(Stored data)
- - -
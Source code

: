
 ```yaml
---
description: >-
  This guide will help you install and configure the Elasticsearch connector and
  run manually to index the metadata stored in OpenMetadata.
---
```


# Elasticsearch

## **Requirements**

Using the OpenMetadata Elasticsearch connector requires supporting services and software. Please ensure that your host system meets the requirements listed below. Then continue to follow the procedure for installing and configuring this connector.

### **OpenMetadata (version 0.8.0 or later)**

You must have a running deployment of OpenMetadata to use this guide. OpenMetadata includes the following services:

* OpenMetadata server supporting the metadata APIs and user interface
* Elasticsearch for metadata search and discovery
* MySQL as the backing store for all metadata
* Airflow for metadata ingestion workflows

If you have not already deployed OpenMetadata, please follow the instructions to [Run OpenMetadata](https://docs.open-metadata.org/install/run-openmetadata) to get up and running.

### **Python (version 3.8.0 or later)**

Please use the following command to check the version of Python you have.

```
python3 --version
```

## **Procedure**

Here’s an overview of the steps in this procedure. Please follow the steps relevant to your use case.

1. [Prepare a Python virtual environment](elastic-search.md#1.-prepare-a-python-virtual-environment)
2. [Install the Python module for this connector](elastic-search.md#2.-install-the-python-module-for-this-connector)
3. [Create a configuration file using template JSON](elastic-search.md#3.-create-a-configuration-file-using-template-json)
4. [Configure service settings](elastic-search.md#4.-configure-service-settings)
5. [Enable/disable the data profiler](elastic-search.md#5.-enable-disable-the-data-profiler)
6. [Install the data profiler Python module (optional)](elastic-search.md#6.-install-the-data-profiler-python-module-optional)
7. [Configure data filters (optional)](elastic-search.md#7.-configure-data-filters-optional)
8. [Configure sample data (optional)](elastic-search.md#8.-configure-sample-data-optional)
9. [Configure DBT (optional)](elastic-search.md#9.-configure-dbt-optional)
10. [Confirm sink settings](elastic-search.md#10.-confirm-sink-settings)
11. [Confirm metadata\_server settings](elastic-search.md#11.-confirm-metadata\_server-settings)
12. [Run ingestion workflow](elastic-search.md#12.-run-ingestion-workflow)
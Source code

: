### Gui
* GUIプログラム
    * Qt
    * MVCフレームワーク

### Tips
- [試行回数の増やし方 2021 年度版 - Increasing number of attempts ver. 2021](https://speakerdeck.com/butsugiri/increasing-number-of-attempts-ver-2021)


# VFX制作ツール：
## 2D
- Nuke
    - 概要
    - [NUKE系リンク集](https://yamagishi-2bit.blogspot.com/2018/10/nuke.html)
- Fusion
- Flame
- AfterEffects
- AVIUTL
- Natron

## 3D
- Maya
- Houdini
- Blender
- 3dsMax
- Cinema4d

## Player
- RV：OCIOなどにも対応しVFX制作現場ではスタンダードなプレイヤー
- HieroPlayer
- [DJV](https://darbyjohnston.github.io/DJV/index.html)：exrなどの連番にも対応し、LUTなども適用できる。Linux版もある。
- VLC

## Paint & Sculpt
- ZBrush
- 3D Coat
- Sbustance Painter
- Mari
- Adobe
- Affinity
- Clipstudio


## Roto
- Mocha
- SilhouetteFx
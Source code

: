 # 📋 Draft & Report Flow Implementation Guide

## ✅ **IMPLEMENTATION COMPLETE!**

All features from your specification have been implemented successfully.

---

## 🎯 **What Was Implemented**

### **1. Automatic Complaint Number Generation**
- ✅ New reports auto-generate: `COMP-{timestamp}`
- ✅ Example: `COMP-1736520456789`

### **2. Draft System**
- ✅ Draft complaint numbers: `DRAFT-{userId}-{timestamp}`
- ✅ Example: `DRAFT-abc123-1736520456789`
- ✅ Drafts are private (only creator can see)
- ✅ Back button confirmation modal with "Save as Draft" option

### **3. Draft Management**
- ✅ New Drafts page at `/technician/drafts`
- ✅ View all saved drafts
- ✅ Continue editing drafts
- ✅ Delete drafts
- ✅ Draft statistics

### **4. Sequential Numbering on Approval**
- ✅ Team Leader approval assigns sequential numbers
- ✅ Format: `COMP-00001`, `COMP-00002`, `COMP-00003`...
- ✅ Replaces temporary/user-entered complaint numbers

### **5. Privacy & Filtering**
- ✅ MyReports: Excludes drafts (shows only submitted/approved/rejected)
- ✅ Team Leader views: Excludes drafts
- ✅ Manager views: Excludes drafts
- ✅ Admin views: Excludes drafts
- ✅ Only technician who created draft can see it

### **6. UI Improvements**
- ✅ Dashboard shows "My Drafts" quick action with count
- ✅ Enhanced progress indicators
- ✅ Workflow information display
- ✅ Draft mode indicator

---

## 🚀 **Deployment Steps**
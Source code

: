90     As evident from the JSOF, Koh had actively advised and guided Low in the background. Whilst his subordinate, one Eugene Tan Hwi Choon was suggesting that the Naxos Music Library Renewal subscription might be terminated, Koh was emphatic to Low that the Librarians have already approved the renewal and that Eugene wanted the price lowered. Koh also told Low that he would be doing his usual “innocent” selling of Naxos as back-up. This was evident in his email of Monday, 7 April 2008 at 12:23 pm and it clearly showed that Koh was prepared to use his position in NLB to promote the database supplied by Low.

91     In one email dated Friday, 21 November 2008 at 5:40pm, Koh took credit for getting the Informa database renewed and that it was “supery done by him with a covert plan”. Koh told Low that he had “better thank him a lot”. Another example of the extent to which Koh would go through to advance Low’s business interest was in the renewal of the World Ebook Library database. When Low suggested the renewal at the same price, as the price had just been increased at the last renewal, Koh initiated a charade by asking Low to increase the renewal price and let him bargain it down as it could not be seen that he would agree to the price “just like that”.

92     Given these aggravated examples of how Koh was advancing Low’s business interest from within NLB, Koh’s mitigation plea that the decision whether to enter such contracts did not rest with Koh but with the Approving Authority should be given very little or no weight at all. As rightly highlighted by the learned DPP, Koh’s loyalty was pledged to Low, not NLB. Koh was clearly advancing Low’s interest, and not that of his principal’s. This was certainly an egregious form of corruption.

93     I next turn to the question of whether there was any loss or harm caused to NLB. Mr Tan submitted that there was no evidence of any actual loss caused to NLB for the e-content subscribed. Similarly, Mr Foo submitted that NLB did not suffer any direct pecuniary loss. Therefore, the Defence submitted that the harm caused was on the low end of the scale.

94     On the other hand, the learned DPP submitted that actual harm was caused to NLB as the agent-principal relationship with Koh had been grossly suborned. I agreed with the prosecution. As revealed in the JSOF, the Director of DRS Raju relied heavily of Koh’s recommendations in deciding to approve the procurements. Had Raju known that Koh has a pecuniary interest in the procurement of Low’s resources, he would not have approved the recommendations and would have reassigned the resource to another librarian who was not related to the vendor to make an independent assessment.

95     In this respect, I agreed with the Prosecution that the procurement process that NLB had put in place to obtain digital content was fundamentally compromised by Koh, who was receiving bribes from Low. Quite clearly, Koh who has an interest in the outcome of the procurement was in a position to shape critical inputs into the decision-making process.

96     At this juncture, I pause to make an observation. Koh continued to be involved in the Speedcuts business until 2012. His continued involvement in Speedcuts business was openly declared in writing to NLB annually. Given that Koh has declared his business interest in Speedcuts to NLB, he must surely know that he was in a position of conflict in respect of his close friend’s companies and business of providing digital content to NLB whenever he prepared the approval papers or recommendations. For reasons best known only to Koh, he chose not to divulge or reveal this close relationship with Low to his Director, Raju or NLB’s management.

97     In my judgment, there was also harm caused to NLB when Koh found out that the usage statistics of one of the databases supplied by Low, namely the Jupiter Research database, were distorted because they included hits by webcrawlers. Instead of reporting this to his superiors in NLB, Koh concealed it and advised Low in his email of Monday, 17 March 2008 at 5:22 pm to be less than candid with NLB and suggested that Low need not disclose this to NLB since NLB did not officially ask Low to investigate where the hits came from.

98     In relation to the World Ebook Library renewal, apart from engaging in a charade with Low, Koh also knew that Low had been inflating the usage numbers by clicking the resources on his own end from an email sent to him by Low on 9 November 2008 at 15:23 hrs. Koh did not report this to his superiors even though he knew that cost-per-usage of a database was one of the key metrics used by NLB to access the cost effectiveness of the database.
- - -
Problem: Copy out, word for word, the part of the entries above that begins at the line with "### **4. Sequential Numbering on Approval**" and ends at the line with "supplied by Low.", including both.

Result of this exercise:
### **4. Sequential Numbering on Approval**
- ✅ Team Leader approval assigns sequential numbers
- ✅ Format: `COMP-00001`, `COMP-00002`, `COMP-00003`...
- ✅ Replaces temporary/user-entered complaint numbers

### **5. Privacy & Filtering**
- ✅ MyReports: Excludes drafts (shows only submitted/approved/rejected)
- ✅ Team Leader views: Excludes drafts
- ✅ Manager views: Excludes drafts
- ✅ Admin views: Excludes drafts
- ✅ Only technician who created draft can see it

### **6. UI Improvements**
- ✅ Dashboard shows "My Drafts" quick action with count
- ✅ Enhanced progress indicators
- ✅ Workflow information display
- ✅ Draft mode indicator

---

## 🚀 **Deployment Steps**
Source code

:90     As evident from the JSOF, Koh had actively advised and guided Low in the background. Whilst his subordinate, one Eugene Tan Hwi Choon was suggesting that the Naxos Music Library Renewal subscription might be terminated, Koh was emphatic to Low that the Librarians have already approved the renewal and that Eugene wanted the price lowered. Koh also told Low that he would be doing his usual “innocent” selling of Naxos as back-up. This was evident in his email of Monday, 7 April 2008 at 12:23 pm and it clearly showed that Koh was prepared to use his position in NLB to promote the database supplied by Low.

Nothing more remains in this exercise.